Kesten wurde in dem galizischen Städtchen Podwoloczyska geboren und kam erst 1904 mit seiner Familie nach Nürnberg.

Schule und Studium

Er besuchte die Volksschule an der Bismarckstraße, ab 1909 das Melanchthon-Gymnasium, das er 1919 mit dem Abitur abschloß.

Anschließend studierte er in Erlangen, Frankfurt und Rom zunächst Volkswirtschaft und Jura, dann Geschichte, Germanistik und Philosophie. Er arbeitet an einer Dissertation über Heinrich Mann.
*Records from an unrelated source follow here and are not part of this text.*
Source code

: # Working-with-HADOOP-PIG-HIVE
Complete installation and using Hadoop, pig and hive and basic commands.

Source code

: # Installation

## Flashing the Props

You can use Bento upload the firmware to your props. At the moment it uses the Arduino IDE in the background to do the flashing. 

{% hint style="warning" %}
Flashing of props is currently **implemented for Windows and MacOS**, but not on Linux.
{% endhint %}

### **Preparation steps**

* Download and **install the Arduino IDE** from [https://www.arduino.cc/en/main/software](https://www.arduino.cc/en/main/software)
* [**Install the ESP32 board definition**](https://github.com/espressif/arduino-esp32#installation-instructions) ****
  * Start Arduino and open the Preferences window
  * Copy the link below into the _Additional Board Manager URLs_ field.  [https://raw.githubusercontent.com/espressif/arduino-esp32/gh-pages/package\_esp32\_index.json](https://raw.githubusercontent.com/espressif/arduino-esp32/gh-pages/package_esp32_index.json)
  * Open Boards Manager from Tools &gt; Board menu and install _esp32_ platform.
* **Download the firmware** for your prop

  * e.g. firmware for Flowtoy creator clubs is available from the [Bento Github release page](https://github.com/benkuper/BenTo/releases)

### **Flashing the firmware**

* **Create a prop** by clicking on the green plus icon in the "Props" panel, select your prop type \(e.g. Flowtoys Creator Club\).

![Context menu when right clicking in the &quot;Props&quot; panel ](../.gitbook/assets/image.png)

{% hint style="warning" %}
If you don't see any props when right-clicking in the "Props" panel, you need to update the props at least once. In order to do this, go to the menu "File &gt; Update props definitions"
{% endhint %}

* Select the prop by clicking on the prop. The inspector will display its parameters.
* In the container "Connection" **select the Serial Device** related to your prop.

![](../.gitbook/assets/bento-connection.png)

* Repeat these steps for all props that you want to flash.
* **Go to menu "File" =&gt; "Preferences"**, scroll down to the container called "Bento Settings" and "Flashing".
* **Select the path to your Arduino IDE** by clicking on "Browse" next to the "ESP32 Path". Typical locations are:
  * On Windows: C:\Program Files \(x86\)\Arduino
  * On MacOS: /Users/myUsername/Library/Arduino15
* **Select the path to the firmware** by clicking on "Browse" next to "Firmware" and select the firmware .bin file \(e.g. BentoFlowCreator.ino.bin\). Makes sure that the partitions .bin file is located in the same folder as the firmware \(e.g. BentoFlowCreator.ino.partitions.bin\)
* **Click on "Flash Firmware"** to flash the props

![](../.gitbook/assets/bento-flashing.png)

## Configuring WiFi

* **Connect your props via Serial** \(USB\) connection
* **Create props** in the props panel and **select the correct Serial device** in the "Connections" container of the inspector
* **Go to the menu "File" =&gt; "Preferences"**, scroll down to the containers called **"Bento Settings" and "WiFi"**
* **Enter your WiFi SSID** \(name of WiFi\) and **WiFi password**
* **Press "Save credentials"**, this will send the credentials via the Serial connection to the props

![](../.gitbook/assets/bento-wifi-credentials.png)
Als ihm das Manuskript gestohlen wurde, brach er das Studium 1923 ab. [1] Anschließend reiste er durch Europa und Nordafrika.
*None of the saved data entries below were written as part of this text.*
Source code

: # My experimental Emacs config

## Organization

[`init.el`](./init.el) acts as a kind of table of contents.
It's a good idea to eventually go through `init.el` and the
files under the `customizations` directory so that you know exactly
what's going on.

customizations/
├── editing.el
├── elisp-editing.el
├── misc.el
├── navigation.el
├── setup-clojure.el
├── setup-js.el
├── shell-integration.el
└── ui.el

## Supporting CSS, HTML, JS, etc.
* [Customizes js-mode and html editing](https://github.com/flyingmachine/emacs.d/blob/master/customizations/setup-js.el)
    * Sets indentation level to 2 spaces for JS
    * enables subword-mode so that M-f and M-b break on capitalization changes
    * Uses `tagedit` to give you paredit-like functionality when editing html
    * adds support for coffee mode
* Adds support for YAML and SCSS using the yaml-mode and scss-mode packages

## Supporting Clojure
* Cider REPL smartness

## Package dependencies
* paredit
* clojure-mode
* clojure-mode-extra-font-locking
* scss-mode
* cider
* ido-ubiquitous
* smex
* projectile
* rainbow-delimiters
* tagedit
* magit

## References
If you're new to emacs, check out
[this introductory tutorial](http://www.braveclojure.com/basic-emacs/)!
Schriftsteller und Verlagslektor

1927 zog Kesten nach Berlin, wo er beim Kiepenheuer-Verlag als Cheflektor tätig war und schriftstellerisch arbeitete. Kesten besticht durch einen feuilletonistischen, neusachlichen Stil, seine Themen reichen vom literarischen Porträt („Meine Freunde, die Poeten“) bis zum historischen Roman („Casanova“).

Sein Roman „Joseph sucht die Freiheit“ (1927) wurde 1928 bei der Verleihung des Kleist-Preises ehrenvoll erwähnt. Doch der Hermann Kesten wiederholt zugerechnete Kleist-Preis des Jahres 1928 ging an Anna Seghers.
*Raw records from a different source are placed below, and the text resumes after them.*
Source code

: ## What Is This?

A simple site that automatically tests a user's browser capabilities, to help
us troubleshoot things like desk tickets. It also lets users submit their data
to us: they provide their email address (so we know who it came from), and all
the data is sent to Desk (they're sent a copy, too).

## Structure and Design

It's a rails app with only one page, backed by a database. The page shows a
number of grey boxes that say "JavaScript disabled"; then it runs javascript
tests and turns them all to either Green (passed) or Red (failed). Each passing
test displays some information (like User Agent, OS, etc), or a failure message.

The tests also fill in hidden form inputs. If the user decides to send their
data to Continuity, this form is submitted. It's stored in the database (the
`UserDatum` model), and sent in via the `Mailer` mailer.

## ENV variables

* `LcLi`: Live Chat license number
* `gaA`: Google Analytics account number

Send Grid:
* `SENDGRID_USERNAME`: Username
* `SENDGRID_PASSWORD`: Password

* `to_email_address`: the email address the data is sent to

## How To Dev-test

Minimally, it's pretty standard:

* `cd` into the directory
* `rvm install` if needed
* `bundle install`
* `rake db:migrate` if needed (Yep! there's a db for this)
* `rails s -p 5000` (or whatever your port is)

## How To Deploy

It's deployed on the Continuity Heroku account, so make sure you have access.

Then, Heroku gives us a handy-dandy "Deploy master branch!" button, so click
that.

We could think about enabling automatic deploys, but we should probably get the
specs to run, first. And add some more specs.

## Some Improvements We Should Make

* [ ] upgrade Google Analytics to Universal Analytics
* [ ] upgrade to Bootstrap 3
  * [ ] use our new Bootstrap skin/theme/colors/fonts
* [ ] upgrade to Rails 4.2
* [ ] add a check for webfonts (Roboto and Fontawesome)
Seinem ersten Zeit- und Entwicklungsroman folgten die Werke „Ein ausschweifender Mensch“ (1929) „Glückliche Menschen“ (1931) und „Der Scharlatan“ (1932), ironisch-satirische Darstellungen der damaligen Gesellschaft und ihrer sozialen Mißstände und Kämpfe. Er war auch Herausgeber von Anthologien, so der Sammelbände „24 neue deutsche Erzähler“ (1929), „Neue französische Erzähler (1930) und „Novellen deutscher Dichter der Gegenwart“ (1933).

Exkurs: Emigration
Im März 1933 floh Kesten vor den Nazis, zunächst nach Paris und lebte abwechselnd in Paris, Nizza, Sanary-sur-Mer, Amsterdam und Ostende. In diesen Jahren wurde er Mitbegründer des Emigrationsverlages Allert de Lange in Amsterdam, dessen literarische Leitung er bis 1940 innehatte. Er betreute beim Verlag Allert de Lange die deutschen Exilautoren. Nach dem Kriegsausbruch wurde er in den Lagern Colombes und Nevers als „feindlicher Ausländer“ interniert; es gelang ihm jedoch zu fliehen und nach New York zu emigrieren. Er wurde amerikanischer Staatsbürger. [2]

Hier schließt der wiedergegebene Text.